A família de um estudante de 12 anos, que frequenta uma escola que tem gestão compartilhada com militares no Distrito Federal, afirma que o aluno foi orientado por um sargento do Corpo de Bombeiros a cortar o cabelo, na última quarta-feira (16). O militar teria dito que o adolescente estava “se camuflando entre as meninas”.
O menino estuda no Centro de Ensino Fundamental 01, conhecido como Sapão, no Núcleo Bandeirante. A escola segue o modelo cívico-militar desde 2019. A família diz que, com a ordem, o adolescente pretende cortar o cabelo porque gosta de frequentar as aulas na unidade.
A norma nas escolas com gestão compartilhada prevê que meninos usem cabelo curto, mas também diz que a regra pode ser flexibilizada para cabelos crespos. A Secretaria de Educação disse que não vai comentar o caso.

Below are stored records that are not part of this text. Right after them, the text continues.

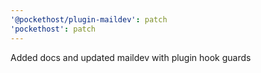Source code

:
 ```yaml
---
'@pockethost/plugin-maildev': patch
'pockethost': patch
---
```


Added docs and updated maildev with plugin hook guards
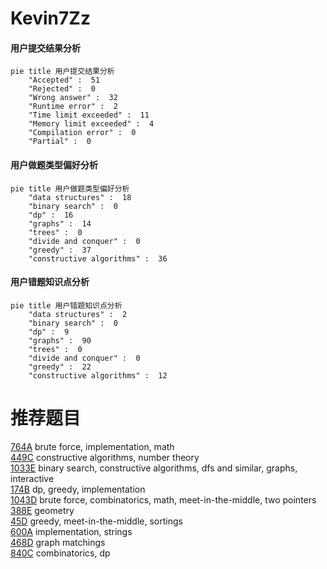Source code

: # Kevin7Zz

<!-- tabs:start -->



#### **用户提交结果分析**

```mermaid
pie title 用户提交结果分析
    "Accepted" :  51
    "Rejected" :  0
    "Wrong answer" :  32
    "Runtime error" :  2
    "Time limit exceeded" :  11
    "Memory limit exceeded" :  4
    "Compilation error" :  0
    "Partial" :  0
```

#### **用户做题类型偏好分析**

```mermaid
pie title 用户做题类型偏好分析
    "data structures" :  18
    "binary search" :  0
    "dp" :  16
    "graphs" :  14
    "trees" :  0
    "divide and conquer" :  0
    "greedy" :  37
    "constructive algorithms" :  36
```
#### **用户错题知识点分析**

```mermaid
pie title 用户错题知识点分析
    "data structures" :  2
    "binary search" :  0
    "dp" :  9
    "graphs" :  90
    "trees" :  0
    "divide and conquer" :  0
    "greedy" :  22
    "constructive algorithms" :  12
```



<!-- tabs:end -->
# 推荐题目
[764A](https://codeforces.com/contest/764/problem/A)		brute force,
                        implementation,
                        math		  
[449C](https://codeforces.com/contest/449/problem/C)		constructive algorithms,
                        number theory		  
[1033E](https://codeforces.com/contest/1033/problem/E)		binary search,
                        constructive algorithms,
                        dfs and similar,
                        graphs,
                        interactive		  
[174B](https://codeforces.com/contest/174/problem/B)		dp,
                        greedy,
                        implementation		  
[1043D](https://codeforces.com/contest/1043/problem/D)		brute force,
                        combinatorics,
                        math,
                        meet-in-the-middle,
                        two pointers		  
[388E](https://codeforces.com/contest/388/problem/E)		geometry		  
[45D](https://codeforces.com/contest/45/problem/D)		greedy,
                        meet-in-the-middle,
                        sortings		  
[600A](https://codeforces.com/contest/600/problem/A)		implementation,
                        strings		  
[468D](https://codeforces.com/contest/468/problem/D)		graph matchings		  
[840C](https://codeforces.com/contest/840/problem/C)		combinatorics,
                        dp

Já o Corpo de Bombeiros informou que o cabelo do aluno estava fora dos padrões das escolas cívico-militares e que o monitor orientou o menino, de forma didática, a se adequar ao regulamento. Ainda segundo a corporação, a conversa foi registrada na ata da escola e depois o responsável do aluno foi chamado.
Abordagem
Segundo a família, o estudante foi abordado por um militar, que mandou o menino cortar o cabelo porque estava grande e questionou se era uma promessa. O menino contou que gostava do estilo daquele jeito. Segundo o aluno, o sargento afirmou que ele parecia uma menina.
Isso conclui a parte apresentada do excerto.